* [Problem]
Skip every image and restate the data word for word.
====== Data records
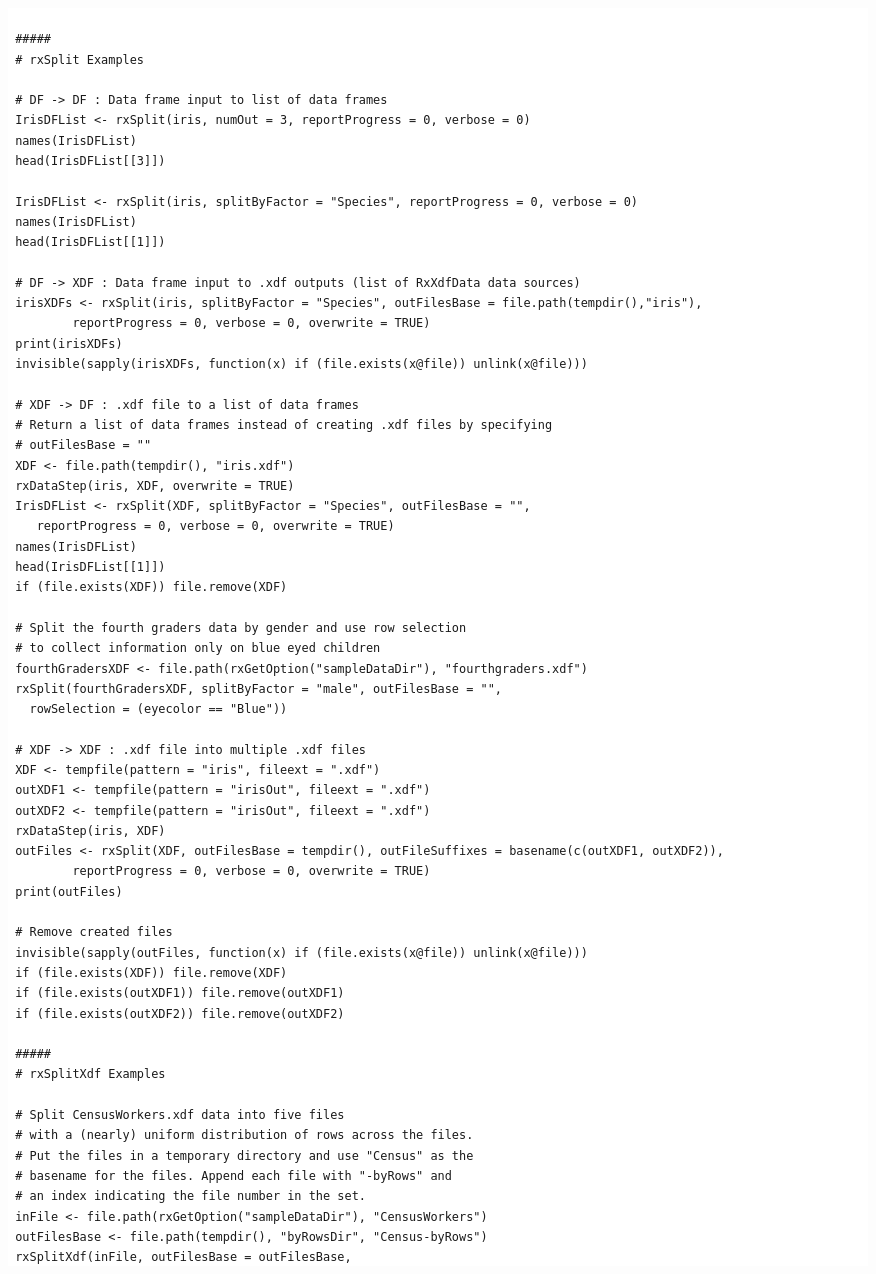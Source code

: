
  ```
   
  #####
  # rxSplit Examples
  
  # DF -> DF : Data frame input to list of data frames
  IrisDFList <- rxSplit(iris, numOut = 3, reportProgress = 0, verbose = 0)
  names(IrisDFList) 
  head(IrisDFList[[3]]) 
  
  IrisDFList <- rxSplit(iris, splitByFactor = "Species", reportProgress = 0, verbose = 0)
  names(IrisDFList) 
  head(IrisDFList[[1]])
  
  # DF -> XDF : Data frame input to .xdf outputs (list of RxXdfData data sources)
  irisXDFs <- rxSplit(iris, splitByFactor = "Species", outFilesBase = file.path(tempdir(),"iris"), 
          reportProgress = 0, verbose = 0, overwrite = TRUE)
  print(irisXDFs)
  invisible(sapply(irisXDFs, function(x) if (file.exists(x@file)) unlink(x@file)))
  
  # XDF -> DF : .xdf file to a list of data frames
  # Return a list of data frames instead of creating .xdf files by specifying
  # outFilesBase = ""
  XDF <- file.path(tempdir(), "iris.xdf")
  rxDataStep(iris, XDF, overwrite = TRUE)
  IrisDFList <- rxSplit(XDF, splitByFactor = "Species", outFilesBase = "",
     reportProgress = 0, verbose = 0, overwrite = TRUE) 
  names(IrisDFList) 
  head(IrisDFList[[1]]) 
  if (file.exists(XDF)) file.remove(XDF)
  
  # Split the fourth graders data by gender and use row selection
  # to collect information only on blue eyed children
  fourthGradersXDF <- file.path(rxGetOption("sampleDataDir"), "fourthgraders.xdf") 
  rxSplit(fourthGradersXDF, splitByFactor = "male", outFilesBase = "", 
  	rowSelection = (eyecolor == "Blue")) 	
  
  # XDF -> XDF : .xdf file into multiple .xdf files
  XDF <- tempfile(pattern = "iris", fileext = ".xdf")
  outXDF1 <- tempfile(pattern = "irisOut", fileext = ".xdf")
  outXDF2 <- tempfile(pattern = "irisOut", fileext = ".xdf")
  rxDataStep(iris, XDF)
  outFiles <- rxSplit(XDF, outFilesBase = tempdir(), outFileSuffixes = basename(c(outXDF1, outXDF2)), 
          reportProgress = 0, verbose = 0, overwrite = TRUE)
  print(outFiles)
  
  # Remove created files
  invisible(sapply(outFiles, function(x) if (file.exists(x@file)) unlink(x@file)))
  if (file.exists(XDF)) file.remove(XDF)			
  if (file.exists(outXDF1)) file.remove(outXDF1)			
  if (file.exists(outXDF2)) file.remove(outXDF2)
  
  #####
  # rxSplitXdf Examples
  
  # Split CensusWorkers.xdf data into five files
  # with a (nearly) uniform distribution of rows across the files.
  # Put the files in a temporary directory and use "Census" as the
  # basename for the files. Append each file with "-byRows" and
  # an index indicating the file number in the set.
  inFile <- file.path(rxGetOption("sampleDataDir"), "CensusWorkers")
  outFilesBase <- file.path(tempdir(), "byRowsDir", "Census-byRows")
  rxSplitXdf(inFile, outFilesBase = outFilesBase,
 ```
============
* [Finished exercise]
Source code

:
  ```
   
  #####
  # rxSplit Examples
  
  # DF -> DF : Data frame input to list of data frames
  IrisDFList <- rxSplit(iris, numOut = 3, reportProgress = 0, verbose = 0)
  names(IrisDFList) 
  head(IrisDFList[[3]]) 
  
  IrisDFList <- rxSplit(iris, splitByFactor = "Species", reportProgress = 0, verbose = 0)
  names(IrisDFList) 
  head(IrisDFList[[1]])
  
  # DF -> XDF : Data frame input to .xdf outputs (list of RxXdfData data sources)
  irisXDFs <- rxSplit(iris, splitByFactor = "Species", outFilesBase = file.path(tempdir(),"iris"), 
          reportProgress = 0, verbose = 0, overwrite = TRUE)
  print(irisXDFs)
  invisible(sapply(irisXDFs, function(x) if (file.exists(x@file)) unlink(x@file)))
  
  # XDF -> DF : .xdf file to a list of data frames
  # Return a list of data frames instead of creating .xdf files by specifying
  # outFilesBase = ""
  XDF <- file.path(tempdir(), "iris.xdf")
  rxDataStep(iris, XDF, overwrite = TRUE)
  IrisDFList <- rxSplit(XDF, splitByFactor = "Species", outFilesBase = "",
     reportProgress = 0, verbose = 0, overwrite = TRUE) 
  names(IrisDFList) 
  head(IrisDFList[[1]]) 
  if (file.exists(XDF)) file.remove(XDF)
  
  # Split the fourth graders data by gender and use row selection
  # to collect information only on blue eyed children
  fourthGradersXDF <- file.path(rxGetOption("sampleDataDir"), "fourthgraders.xdf") 
  rxSplit(fourthGradersXDF, splitByFactor = "male", outFilesBase = "", 
  	rowSelection = (eyecolor == "Blue")) 	
  
  # XDF -> XDF : .xdf file into multiple .xdf files
  XDF <- tempfile(pattern = "iris", fileext = ".xdf")
  outXDF1 <- tempfile(pattern = "irisOut", fileext = ".xdf")
  outXDF2 <- tempfile(pattern = "irisOut", fileext = ".xdf")
  rxDataStep(iris, XDF)
  outFiles <- rxSplit(XDF, outFilesBase = tempdir(), outFileSuffixes = basename(c(outXDF1, outXDF2)), 
          reportProgress = 0, verbose = 0, overwrite = TRUE)
  print(outFiles)
  
  # Remove created files
  invisible(sapply(outFiles, function(x) if (file.exists(x@file)) unlink(x@file)))
  if (file.exists(XDF)) file.remove(XDF)			
  if (file.exists(outXDF1)) file.remove(outXDF1)			
  if (file.exists(outXDF2)) file.remove(outXDF2)
  
  #####
  # rxSplitXdf Examples
  
  # Split CensusWorkers.xdf data into five files
  # with a (nearly) uniform distribution of rows across the files.
  # Put the files in a temporary directory and use "Census" as the
  # basename for the files. Append each file with "-byRows" and
  # an index indicating the file number in the set.
  inFile <- file.path(rxGetOption("sampleDataDir"), "CensusWorkers")
  outFilesBase <- file.path(tempdir(), "byRowsDir", "Census-byRows")
  rxSplitXdf(inFile, outFilesBase = outFilesBase,
 ```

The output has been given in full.